Work request »
Write out the whole listing word for word.

START Provided data

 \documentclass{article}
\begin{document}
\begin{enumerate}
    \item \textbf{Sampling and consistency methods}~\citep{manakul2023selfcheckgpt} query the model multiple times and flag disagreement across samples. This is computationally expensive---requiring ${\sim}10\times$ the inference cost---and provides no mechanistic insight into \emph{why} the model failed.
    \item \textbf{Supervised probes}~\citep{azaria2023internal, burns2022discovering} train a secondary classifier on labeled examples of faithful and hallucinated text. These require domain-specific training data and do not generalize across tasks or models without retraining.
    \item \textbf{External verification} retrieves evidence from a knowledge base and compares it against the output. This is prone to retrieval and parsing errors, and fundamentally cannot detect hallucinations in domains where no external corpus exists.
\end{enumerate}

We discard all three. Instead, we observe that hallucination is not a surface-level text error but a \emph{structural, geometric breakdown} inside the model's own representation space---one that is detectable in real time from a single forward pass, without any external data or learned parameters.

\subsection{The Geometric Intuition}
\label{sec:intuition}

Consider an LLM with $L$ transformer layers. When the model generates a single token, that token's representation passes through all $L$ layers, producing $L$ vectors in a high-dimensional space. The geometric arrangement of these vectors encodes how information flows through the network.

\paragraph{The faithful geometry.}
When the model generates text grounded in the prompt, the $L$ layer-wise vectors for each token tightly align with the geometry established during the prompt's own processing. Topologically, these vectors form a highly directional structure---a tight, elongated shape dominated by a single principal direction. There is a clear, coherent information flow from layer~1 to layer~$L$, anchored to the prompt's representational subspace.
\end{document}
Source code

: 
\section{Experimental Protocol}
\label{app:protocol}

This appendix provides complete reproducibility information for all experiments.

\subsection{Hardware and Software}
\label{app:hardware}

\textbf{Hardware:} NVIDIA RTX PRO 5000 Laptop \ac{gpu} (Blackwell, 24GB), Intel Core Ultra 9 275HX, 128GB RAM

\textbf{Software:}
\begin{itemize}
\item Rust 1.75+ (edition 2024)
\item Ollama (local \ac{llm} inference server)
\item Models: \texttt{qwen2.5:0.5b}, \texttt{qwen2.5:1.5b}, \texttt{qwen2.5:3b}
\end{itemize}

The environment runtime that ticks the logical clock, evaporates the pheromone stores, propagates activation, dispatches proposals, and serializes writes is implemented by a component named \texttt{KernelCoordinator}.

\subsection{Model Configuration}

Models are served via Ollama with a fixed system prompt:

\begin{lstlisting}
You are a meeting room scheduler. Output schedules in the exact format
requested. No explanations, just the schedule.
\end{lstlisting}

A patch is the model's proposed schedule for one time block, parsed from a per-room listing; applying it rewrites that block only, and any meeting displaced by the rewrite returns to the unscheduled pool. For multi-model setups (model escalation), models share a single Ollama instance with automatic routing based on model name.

END Provided data

Answer to the exercise »
 \documentclass{article}
\begin{document}
\begin{enumerate}
    \item \textbf{Sampling and consistency methods}~\citep{manakul2023selfcheckgpt} query the model multiple times and flag disagreement across samples. This is computationally expensive---requiring ${\sim}10\times$ the inference cost---and provides no mechanistic insight into \emph{why} the model failed.
    \item \textbf{Supervised probes}~\citep{azaria2023internal, burns2022discovering} train a secondary classifier on labeled examples of faithful and hallucinated text. These require domain-specific training data and do not generalize across tasks or models without retraining.
    \item \textbf{External verification} retrieves evidence from a knowledge base and compares it against the output. This is prone to retrieval and parsing errors, and fundamentally cannot detect hallucinations in domains where no external corpus exists.
\end{enumerate}

We discard all three. Instead, we observe that hallucination is not a surface-level text error but a \emph{structural, geometric breakdown} inside the model's own representation space---one that is detectable in real time from a single forward pass, without any external data or learned parameters.

\subsection{The Geometric Intuition}
\label{sec:intuition}

Consider an LLM with $L$ transformer layers. When the model generates a single token, that token's representation passes through all $L$ layers, producing $L$ vectors in a high-dimensional space. The geometric arrangement of these vectors encodes how information flows through the network.

\paragraph{The faithful geometry.}
When the model generates text grounded in the prompt, the $L$ layer-wise vectors for each token tightly align with the geometry established during the prompt's own processing. Topologically, these vectors form a highly directional structure---a tight, elongated shape dominated by a single principal direction. There is a clear, coherent information flow from layer~1 to layer~$L$, anchored to the prompt's representational subspace.
\end{document}
Source code

: 
\section{Experimental Protocol}
\label{app:protocol}

This appendix provides complete reproducibility information for all experiments.

\subsection{Hardware and Software}
\label{app:hardware}

\textbf{Hardware:} NVIDIA RTX PRO 5000 Laptop \ac{gpu} (Blackwell, 24GB), Intel Core Ultra 9 275HX, 128GB RAM

\textbf{Software:}
\begin{itemize}
\item Rust 1.75+ (edition 2024)
\item Ollama (local \ac{llm} inference server)
\item Models: \texttt{qwen2.5:0.5b}, \texttt{qwen2.5:1.5b}, \texttt{qwen2.5:3b}
\end{itemize}

The environment runtime that ticks the logical clock, evaporates the pheromone stores, propagates activation, dispatches proposals, and serializes writes is implemented by a component named \texttt{KernelCoordinator}.

\subsection{Model Configuration}

Models are served via Ollama with a fixed system prompt:

\begin{lstlisting}
You are a meeting room scheduler. Output schedules in the exact format
requested. No explanations, just the schedule.
\end{lstlisting}

A patch is the model's proposed schedule for one time block, parsed from a per-room listing; applying it rewrites that block only, and any meeting displaced by the rewrite returns to the unscheduled pool. For multi-model setups (model escalation), models share a single Ollama instance with automatic routing based on model name.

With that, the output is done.